Monday, 22 April 2013

[4025MSCRMCV] urgently required quality engineer


Quality Engineer

Duration: 9 – 12 Months contract

Location: Philadelphia, PA

Start date: ASAP

 

Job Description

·         Lead quality engineer activities for risk management, as it relates to design and development, complaint investigations, and non-conforming materials.

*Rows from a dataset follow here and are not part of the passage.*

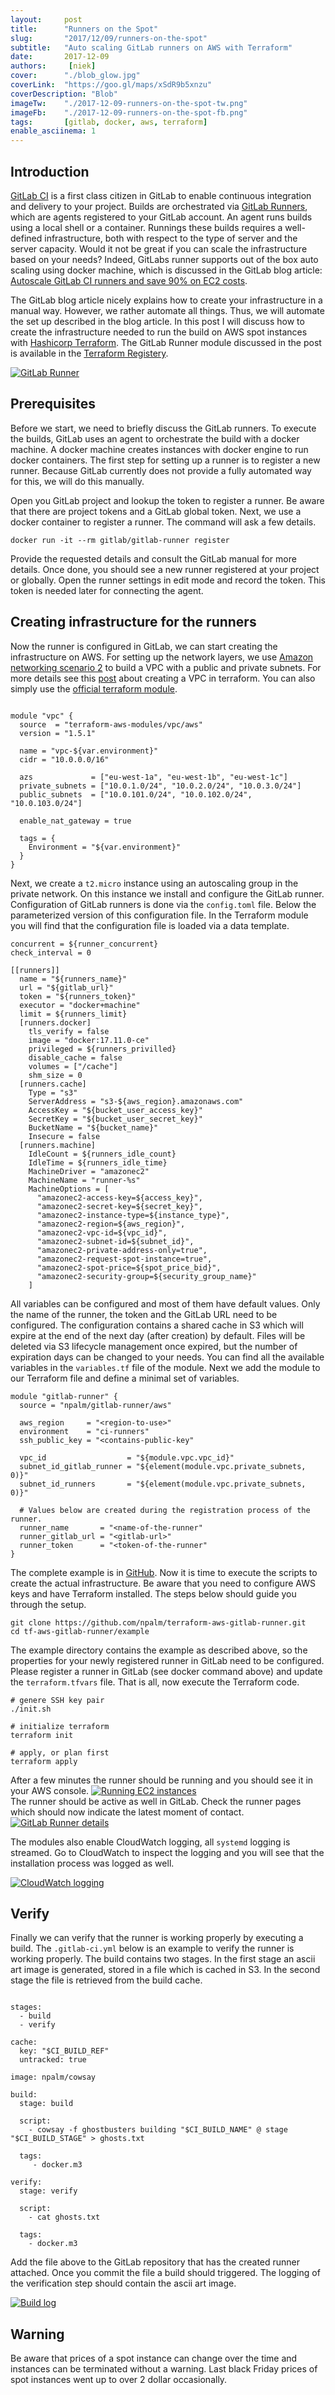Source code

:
 ```yaml
---
layout:     post
title:      "Runners on the Spot"
slug:       "2017/12/09/runners-on-the-spot"
subtitle:   "Auto scaling GitLab runners on AWS with Terraform"
date:       2017-12-09
authors:     [niek]
cover:      "./blob_glow.jpg"
coverLink:  "https://goo.gl/maps/xSdR9b5xnzu"
coverDescription: "Blob"
imageTw:    "./2017-12-09-runners-on-the-spot-tw.png"
imageFb:    "./2017-12-09-runners-on-the-spot-fb.png"
tags:       [gitlab, docker, aws, terraform]
enable_asciinema: 1
---
```


## Introduction

[GitLab CI](https://about.gitlab.com/features/gitlab-ci-cd/) is a first class citizen in GitLab to enable continuous integration and delivery to your project. Builds are orchestrated via [GitLab Runners](https://docs.gitlab.com/runner/), which are agents registered to your GitLab account. An agent runs builds using a local shell or a container. Runnings these builds requires a well-defined infrastructure, both with respect to the type of server and the server capacity. Would it not be great if you can scale the infrastructure based on your needs? Indeed, GitLabs runner supports out of the box auto scaling using docker machine, which is discussed in the GitLab blog article: [Autoscale GitLab CI runners and save 90% on EC2 costs](https://about.gitlab.com/2017/11/23/autoscale-ci-runners/).

The GitLab blog article nicely explains how to create your infrastructure in a manual way. However, we rather automate all things. Thus, we will automate the set up described in the blog article. In this post I will discuss how to create the infrastructure needed to run the build on AWS spot instances with [Hashicorp Terraform](https://www.terraform.io/). The GitLab Runner module discussed in the post is available in the [Terraform Registery](https://registry.terraform.io/modules/npalm/gitlab-runner/aws/0.1.0).

<a href="#">
    <img src="./gitlab-runner.png" alt="GitLab Runner">
</a>

## Prerequisites
Before we start, we need to briefly discuss the GitLab runners. To execute the builds, GitLab uses an agent to orchestrate the build with a docker machine. A docker machine creates instances with docker engine to run docker containers. The first step for setting up a runner is to register a new runner. Because GitLab currently does not provide a fully automated way for this, we will do this manually.

Open you GitLab project and lookup the token to register a runner. Be aware that there are project tokens and a GitLab global token. Next, we use a docker container to register a runner. The command will ask a few details.
```
docker run -it --rm gitlab/gitlab-runner register
```

<asciinema-player src="assets/2017-12-09_runners-on-the-spot/asciinema/register.json"
  cols="166" rows="15" autoplay="true" loop="true" speed="1.5">
</asciinema-player>


Provide the requested details and consult the GitLab manual for more details. Once done, you should see a new runner registered at your project or globally. Open the runner settings in edit mode and record the token. This token is needed later for connecting the agent.

## Creating infrastructure for the runners
Now the runner is configured in GitLab, we can start creating the infrastructure on AWS. For setting up the network layers, we use [Amazon networking scenario 2](http://docs.aws.amazon.com/AmazonVPC/latest/UserGuide/VPC_Scenario2.html) to build a VPC with a public and private subnets. For more details see this [post](2017/06/18/terraform-aws-vpc/) about creating a VPC in terraform. You can also simply use the [official terraform module](https://registry.terraform.io/modules/terraform-aws-modules/vpc/aws/1.7.0).


```

module "vpc" {
  source  = "terraform-aws-modules/vpc/aws"
  version = "1.5.1"

  name = "vpc-${var.environment}"
  cidr = "10.0.0.0/16"

  azs             = ["eu-west-1a", "eu-west-1b", "eu-west-1c"]
  private_subnets = ["10.0.1.0/24", "10.0.2.0/24", "10.0.3.0/24"]
  public_subnets  = ["10.0.101.0/24", "10.0.102.0/24", "10.0.103.0/24"]

  enable_nat_gateway = true

  tags = {
    Environment = "${var.environment}"
  }
}
```

Next, we create a `t2.micro` instance using an autoscaling group in the private network. On this instance we install and configure the GitLab runner. Configuration of GitLab runners is done via the `config.toml` file. Below the parameterized version of this configuration file. In the Terraform module you will find that the configuration file is loaded via a data template.

```
concurrent = ${runner_concurrent}
check_interval = 0

[[runners]]
  name = "${runners_name}"
  url = "${gitlab_url}"
  token = "${runners_token}"
  executor = "docker+machine"
  limit = ${runners_limit}
  [runners.docker]
    tls_verify = false
    image = "docker:17.11.0-ce"
    privileged = ${runners_privilled}
    disable_cache = false
    volumes = ["/cache"]
    shm_size = 0
  [runners.cache]
    Type = "s3"
    ServerAddress = "s3-${aws_region}.amazonaws.com"
    AccessKey = "${bucket_user_access_key}"
    SecretKey = "${bucket_user_secret_key}"
    BucketName = "${bucket_name}"
    Insecure = false
  [runners.machine]
    IdleCount = ${runners_idle_count}
    IdleTime = ${runners_idle_time}
    MachineDriver = "amazonec2"
    MachineName = "runner-%s"
    MachineOptions = [
      "amazonec2-access-key=${access_key}",
      "amazonec2-secret-key=${secret_key}",
      "amazonec2-instance-type=${instance_type}",
      "amazonec2-region=${aws_region}",
      "amazonec2-vpc-id=${vpc_id}",
      "amazonec2-subnet-id=${subnet_id}",
      "amazonec2-private-address-only=true",
      "amazonec2-request-spot-instance=true",
      "amazonec2-spot-price=${spot_price_bid}",
      "amazonec2-security-group=${security_group_name}"
    ]
```

All variables can be configured and most of them have default values. Only the name of the runner, the token and the GitLab URL need to be configured. The configuration contains a shared cache in S3 which will expire at the end of the next day (after creation) by default. Files will be deleted via S3 lifecycle management once expired, but the number of expiration days can be changed to your needs. You can find all the available variables in the `variables.tf` file of the module. Next we add the module to our Terraform file and define a minimal set of variables.

```
module "gitlab-runner" {
  source = "npalm/gitlab-runner/aws"

  aws_region     = "<region-to-use>"
  environment    = "ci-runners"
  ssh_public_key = "<contains-public-key"

  vpc_id                  = "${module.vpc.vpc_id}"
  subnet_id_gitlab_runner = "${element(module.vpc.private_subnets, 0)}"
  subnet_id_runners       = "${element(module.vpc.private_subnets, 0)}"

  # Values below are created during the registration process of the runner.
  runner_name       = "<name-of-the-runner"
  runner_gitlab_url = "<gitlab-url>"
  runner_token      = "<token-of-the-runner"
}
```

The complete example is in [GitHub](https://github.com/npalm/terraform-aws-gitlab-runner/tree/master/example). Now it is time to execute the scripts to create the actual infrastructure. Be aware that you need to configure AWS keys and have Terraform installed. The steps below should guide you through the setup.

```
git clone https://github.com/npalm/terraform-aws-gitlab-runner.git
cd tf-aws-gitlab-runner/example
```
The example directory contains the example as described above, so the properties for your newly registered runner in GitLab need to be configured. Please register a runner in GitLab (see docker command above) and update the `terraform.tfvars` file. That is all, now execute the Terraform code.
```
# genere SSH key pair
./init.sh

# initialize terraform
terraform init

# apply, or plan first
terraform apply
```

<asciinema-player src="assets/2017-12-09_runners-on-the-spot/asciinema/terraform.json"
  cols="166" rows="15" autoplay="true" loop="true" speed="1.5">
</asciinema-player>


After a few minutes the runner should be running and you should see it in your AWS console.
<a href="#">
    <img src="./ec2.png" alt="Running EC2 instances">
</a>
<br>
The runner should be active as well in GitLab. Check the runner pages which should now indicate the latest moment of contact.
<a href="#">
    <img src="./runner.png" alt="GitLab Runner details">
</a>
<br>

The modules also enable CloudWatch logging, all `systemd` logging is streamed. Go to CloudWatch to inspect the logging and you will see that the installation process was logged as well.

<a href="#">
    <img src="./cloudwatch.png" alt="CloudWatch logging">
</a>

## Verify

Finally we can verify that the runner is working properly by executing a build. The `.gitlab-ci.yml` below is an example to verify the runner is working properly. The build contains two stages. In the first stage an ascii art image is generated, stored in a file which is cached in S3. In the second stage the file is retrieved from the build cache.

```

stages:
  - build
  - verify

cache:
  key: "$CI_BUILD_REF"
  untracked: true

image: npalm/cowsay

build:
  stage: build

  script:
    - cowsay -f ghostbusters building "$CI_BUILD_NAME" @ stage "$CI_BUILD_STAGE" > ghosts.txt

  tags:
     - docker.m3

verify:
  stage: verify

  script:
    - cat ghosts.txt

  tags:
    - docker.m3
```

Add the file above to the GitLab repository that has the created runner attached. Once you commit the file a build should triggered. The logging of the verification step should contain the ascii art image.

<a href="#">
    <img src="./ghost.png" alt="Build log">
</a>

## Warning
Be aware that prices of a spot instance can change over the time and instances can be terminated without a warning. Last black Friday prices of spot instances went up to over 2 dollar occasionally.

·         Ensure high level of compliance to FDA QSR and ISO 13485 in all assigned areas

·         Work closely with internal departments (Operations, Advanced Operations and Research & Development) to provide risk assessments as required

·         Participate in project teams with internal departs to support product and/or process design and development activities

·         Perform literature review and analysis to support FDA submissions, utilizing medical knowledge and experience

·         Support the NC/CAPA process with risk assessments

 

Mandatory Skills:

Some Manufacturing Design/development experience , Mechanical background, complaint investigations , CAPA process ,quality engineer activities for risk management, FDA regulations.

 

Qualifications/Work Experience

. Minimum of three years working in medical or clinical setting, such as a registered nurse, preclinical RN, clinical affairs

. Demonstrate the applied knowledge of FDA and/or International medical device regulations

. Demonstrate the ability to work effectively in cross functional teams

. Demonstrate problem solving and troubleshooting skills

. Demonstrate interpersonal and communication skills

. Demonstrate ability to exhibit a positive, energetic approach to teamwork

. Demonstrate ability to advocate product excellence and quality

. Demonstrate ability to respond to urgent needs of the team, with proven track record of meeting deadlines

. Proficient utilizing computers, including Microsoft suite, Outlook and Adobe

 

Education:

Bachelor's Degree in a life science/medical related field of study.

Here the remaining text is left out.